Music Therapy: The Perception of Sound

All that exists in the manifest state does so because it has a complementary unmanifest state that is its source, says Elizabeth Haich, elaborating on years of research on the subject. We perceive light, therefore, in the manifested state only because there exists an unmanifested state which is total darkness, she says. We hear sound only because there is an unmanifested state of absolute silence, the state from which all sound originates.

Therefore, sound is the source of silence and silence is the source of sound. All sound dissolves into silence; silence tends to manifest into sound. It is because of this principle* of sound and silence that esoteric musical philosophy recognised two complementary components which in Sanskrit writings are referred to as the “struck sound” – which we can hear – and the “unstruck sound” – which we cannot hear.

Unstruck sound is the centre from which all struck sound emanates. Through the practice of music one may experience the state of absolute equilibrium, absolute balance, perfect unity and harmony which exists both at its centre and our own, for both are identical to and inseparable from the unmanifest creative state of the cosmos. At the centre lies the perfect emptiness of total union to which we, music, and all manifested things aspire.

“Things”, in essence, are not “things” but processes in a state of continual becoming. Therefore music, as a manifestation of energy, is a force that interacts with the physical world for music influences our thoughts, our emotions, our dense physical bodies and the electro-magnetic field that surrounds us.

Because the entire physical cosmos is in continual movement, writes Lama Govinda with a great degree of affirmation in Foundations of Tibetan Mysticism… “All things or beings produce sounds according to their own nature and to the particular state in which they find themselves. This is because these beings and things are aggregates of atoms that dance and by their movements produce sounds. When the rhythm of the dance changes, the sound it produces also changes… Each atom perpetually sings its songs and the sound creates each moment dense and subtle sound forms. Just as there exist creative sounds, there exist destructive sounds. He who is able to produce both can, at will, create or destroy.”

These philosophical concepts became the foundation upon which all musical practice of the ancient world was formed. The musicians, shamans, priests, prophets and philosophers held one philosophical concept in common – that music represents a microcosm of the order of the universe and follows cosmological laws, and that through the practice of music one could better understand these laws as well as the intelligence behind them.

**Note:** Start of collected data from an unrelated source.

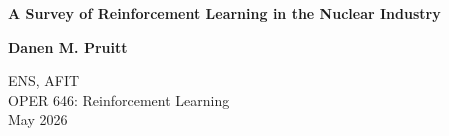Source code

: \documentclass{article}
\begin{document}
\begin{titlepage}
    \centering
    \vspace*{2cm} %
    
    {\Huge \textbf{A Survey of Reinforcement Learning in the Nuclear Industry}} \\
    
    \vspace{2cm}
    
    {\Large \textbf{Danen M. Pruitt}} \\
    
    \vspace{1.5cm}
    
    ENS, AFIT \\
    OPER 646: Reinforcement Learning \\
    May 2026
    
    \vfill %
    
\end{titlepage}

\newpage
\tableofcontents
\newpage
\end{document}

The ethereal quality of music was regarded as a miniature of the ethereal substance that fills the vast spaces of the cosmos within which the celestial bodies move.

The rhythm of music, for example, reflected the movement of galaxies, stars and planets, of the sun and moon, the cycle of seasons, days and nights, the tides of the seas and the birth and death of our own cells.

Music was regarded as the force that could bring about harmony within the mind and body of Man, within the human community and ultimately within the heavenly bodies themselves – the fluidity of energy changing and merging with energy, the primordial force of the cosmos.